Outre que nous entrons dans une période pré-électorale, et que l’on pourrait donc y voir une certaine opportunité (2), le fait même qu’un débat soit lancé sur ce thème pose quelques questions.

 

a) Nos parlementaires sont-ils assez qualifiés pour ce genre de « débat » ; j’en veux pour preuve leur représentativité discutable, ne serait-ce que sur la question de l’adhésion au traité constitutionnel européen où plus de 50% de la population s’est prononcé contre et plus de 90% de nos parlementaires en faveur dudit traité. Il y aurait comme un chiasme entre les représentés et les représentants.

 

b) Poser cette question de l’identité nationale est symptomatique je crois de la fin d’un monde. L’identité nationale « est », sans qu’il soit nécessaire normalement de se demander ce qu’elle est. Les Allemands se sont posé la question au XIXème siècle, notamment avec Fichte, car ils ne constituaient pas une nation contrairement à la France. Se poser cette question est, je pense, tout simplement le signe que l’identité nationale n’est plus.
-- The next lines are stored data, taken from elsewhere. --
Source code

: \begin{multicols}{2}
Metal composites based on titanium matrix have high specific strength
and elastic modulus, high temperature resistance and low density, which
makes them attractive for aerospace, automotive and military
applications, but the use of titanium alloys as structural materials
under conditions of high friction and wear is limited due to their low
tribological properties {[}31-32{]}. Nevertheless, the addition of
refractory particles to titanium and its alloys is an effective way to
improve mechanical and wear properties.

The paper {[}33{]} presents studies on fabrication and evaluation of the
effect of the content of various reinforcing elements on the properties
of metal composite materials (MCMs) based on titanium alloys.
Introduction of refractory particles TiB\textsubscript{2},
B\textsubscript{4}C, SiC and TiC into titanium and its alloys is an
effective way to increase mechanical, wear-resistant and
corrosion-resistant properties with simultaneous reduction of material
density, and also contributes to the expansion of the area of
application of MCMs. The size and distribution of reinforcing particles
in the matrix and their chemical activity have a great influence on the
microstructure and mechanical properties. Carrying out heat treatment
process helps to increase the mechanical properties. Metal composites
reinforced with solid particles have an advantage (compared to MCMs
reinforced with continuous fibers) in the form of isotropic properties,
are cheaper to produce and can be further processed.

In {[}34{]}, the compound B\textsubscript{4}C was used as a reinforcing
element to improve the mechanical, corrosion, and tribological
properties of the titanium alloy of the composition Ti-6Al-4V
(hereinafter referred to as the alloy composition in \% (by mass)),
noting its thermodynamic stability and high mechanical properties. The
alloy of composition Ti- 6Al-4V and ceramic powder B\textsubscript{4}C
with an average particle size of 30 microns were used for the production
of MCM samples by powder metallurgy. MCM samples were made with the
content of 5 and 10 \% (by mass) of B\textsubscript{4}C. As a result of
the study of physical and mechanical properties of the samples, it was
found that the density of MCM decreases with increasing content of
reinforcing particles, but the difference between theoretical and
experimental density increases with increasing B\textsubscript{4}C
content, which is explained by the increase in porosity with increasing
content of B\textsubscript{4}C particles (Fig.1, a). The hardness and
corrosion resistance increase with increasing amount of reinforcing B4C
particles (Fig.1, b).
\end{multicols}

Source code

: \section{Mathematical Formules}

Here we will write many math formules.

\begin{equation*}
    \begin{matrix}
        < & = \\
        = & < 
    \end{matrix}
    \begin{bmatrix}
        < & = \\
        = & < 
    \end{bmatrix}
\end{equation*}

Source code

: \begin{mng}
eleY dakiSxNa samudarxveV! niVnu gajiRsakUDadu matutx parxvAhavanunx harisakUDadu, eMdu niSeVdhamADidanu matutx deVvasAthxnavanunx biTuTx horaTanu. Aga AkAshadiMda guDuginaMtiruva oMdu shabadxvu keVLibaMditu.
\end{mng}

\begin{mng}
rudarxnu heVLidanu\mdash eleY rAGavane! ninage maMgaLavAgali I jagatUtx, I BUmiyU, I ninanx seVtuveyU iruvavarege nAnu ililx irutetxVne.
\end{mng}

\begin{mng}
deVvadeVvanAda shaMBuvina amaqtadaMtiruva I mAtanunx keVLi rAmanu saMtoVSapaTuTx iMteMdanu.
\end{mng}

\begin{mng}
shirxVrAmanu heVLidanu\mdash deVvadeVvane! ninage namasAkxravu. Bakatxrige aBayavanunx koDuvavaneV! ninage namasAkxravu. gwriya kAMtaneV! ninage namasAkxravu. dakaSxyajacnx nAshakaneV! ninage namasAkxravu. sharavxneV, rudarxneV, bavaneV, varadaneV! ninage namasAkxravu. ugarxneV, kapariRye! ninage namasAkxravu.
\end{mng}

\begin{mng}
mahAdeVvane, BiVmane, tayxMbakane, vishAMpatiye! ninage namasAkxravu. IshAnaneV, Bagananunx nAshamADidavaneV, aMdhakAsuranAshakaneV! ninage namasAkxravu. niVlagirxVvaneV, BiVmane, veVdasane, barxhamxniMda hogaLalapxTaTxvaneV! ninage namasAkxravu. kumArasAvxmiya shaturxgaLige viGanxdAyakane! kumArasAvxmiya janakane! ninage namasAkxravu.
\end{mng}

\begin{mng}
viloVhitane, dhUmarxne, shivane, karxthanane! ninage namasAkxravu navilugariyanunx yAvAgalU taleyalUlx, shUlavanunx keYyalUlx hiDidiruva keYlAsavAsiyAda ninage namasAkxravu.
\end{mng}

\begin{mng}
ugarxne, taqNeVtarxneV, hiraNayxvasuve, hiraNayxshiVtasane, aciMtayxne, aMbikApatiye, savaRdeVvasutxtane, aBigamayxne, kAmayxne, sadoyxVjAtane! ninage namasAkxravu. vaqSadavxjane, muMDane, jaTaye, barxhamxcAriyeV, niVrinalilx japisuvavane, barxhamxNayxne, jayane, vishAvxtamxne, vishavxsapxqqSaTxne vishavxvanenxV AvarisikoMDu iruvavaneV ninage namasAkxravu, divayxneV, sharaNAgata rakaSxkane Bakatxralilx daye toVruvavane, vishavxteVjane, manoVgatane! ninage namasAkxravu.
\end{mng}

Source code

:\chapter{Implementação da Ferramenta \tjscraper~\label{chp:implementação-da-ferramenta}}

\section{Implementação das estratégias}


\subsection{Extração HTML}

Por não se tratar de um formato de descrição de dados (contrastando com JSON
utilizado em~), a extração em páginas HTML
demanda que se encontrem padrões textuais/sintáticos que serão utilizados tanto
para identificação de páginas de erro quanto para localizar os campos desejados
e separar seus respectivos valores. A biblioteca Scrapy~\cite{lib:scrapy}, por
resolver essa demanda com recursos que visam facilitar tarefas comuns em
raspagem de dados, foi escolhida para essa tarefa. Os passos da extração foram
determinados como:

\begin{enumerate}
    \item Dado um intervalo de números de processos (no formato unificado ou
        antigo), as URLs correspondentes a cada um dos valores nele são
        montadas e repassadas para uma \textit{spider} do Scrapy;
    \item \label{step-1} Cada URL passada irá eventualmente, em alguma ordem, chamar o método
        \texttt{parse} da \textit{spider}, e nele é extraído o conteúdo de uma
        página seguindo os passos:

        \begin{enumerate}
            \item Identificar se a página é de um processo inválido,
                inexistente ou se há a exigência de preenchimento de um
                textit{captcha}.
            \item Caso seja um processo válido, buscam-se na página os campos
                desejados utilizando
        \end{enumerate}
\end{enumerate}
Les Grecs ont connu successivement la civilisation archaïque, la civilisation hellénique et la civilisation hellénistique ; cette dernière n’étant déjà plus qu’un avatar dégénéré, un succédané de la précédente. Quand les Romains se sont posés eux-mêmes (au moment de l’Edit de Caracalla) la question de savoir ce que pouvait être la civilisation romaine  - elle-même héritière du monde grec - elle n’était déjà plus. Mais il est vrai, comme le disait Kostas Axelos, que « la fin d’une chose dure parfois plus longtemps que la chose elle-même »…

 


Fichte

 

c) Dans la forme, le Ministre Besson dit qu’il sera fait appel aux « forces vives » du pays pour trouver des éléments de réponses. Compte-tenu de ce que l’on peut savoir des dites « forces vives » dans notre pays « démocratique », on imagine sans peine la « coloration » des réponses.

 

d) Néanmoins, cet « appel à manifestation d’intérêt pour déterminer notre identité nationale », fait penser à ces « tenues maçonniques » lesquelles « planchent » sur telle ou telle question avant de remettre et présenter une réponse. Ce qu’il faut savoir dans ce processus « hautement démocratique », c’est qu’au résultat - après synthèses réalisées échelon après échelon - une réponse est finalement apportée ; une réponse sensée exprimer le sentiment général et donc absolument « incontestable » sous peine d’exclusion, de rejet, d’anathème. Mais qu’en est-il en réalité : les dirigeants de haut rang (3) présentent au final, après les travaux des loges, des cellules, des « résultats » issus du travail des loges, ce qui, en fait, n’était que leur propre et seul dessein a priori. Peu importe le sentiment et les idées des membres subalternes, ce qui seuls comptent sont les sentiments et les idées des « maîtres ». L’on organise ainsi des « débats », des colloques, etc., mais dont la seule vertu est en définitive d’amuser et de distraire, de faire croire et de duper.

 


Illuminati

 

L’identité est une question cruciale en ces temps de mondialisation, de globalisation, de standardisation. Ce que l’on peut dire, brièvement, c’est que l’identité n’est pas figée et ni éternelle, qu’elle est multiple et hiérarchisée. En fonction des circonstances générales ou particulières, des desseins immédiats ou plus lointains, des interlocuteurs, des sentiments personnels, etc. ces identités seront modulées, hiérarchisées différemment. A ce sujet, l’on peut lire un des ouvrages d’Alain de Benoit intitulé « Nous et les autres » (4), ou encore - pour voir ce que pensent le mondialisme triomphant (pour le moment) -, les ouvrages de Samuel Huntington (5) ou des néo-conservateurs américains (les Kristol, et consorts).

 

Seuls les peuples qui ont une longue mémoire auront un avenir, disait Friedrich Nietzsche. En France, le moins que l’on puisse dire, c’est que nous sommes bien loin du compte…

 


Friedrich Nietzsche
 

Notes :

 

(1) entendez par là : vaste… fumisterie.

(2) « opportunisme » d’ailleurs étant un mot qu’affectionne et catégorise bien, semble-t-il, M. Besson.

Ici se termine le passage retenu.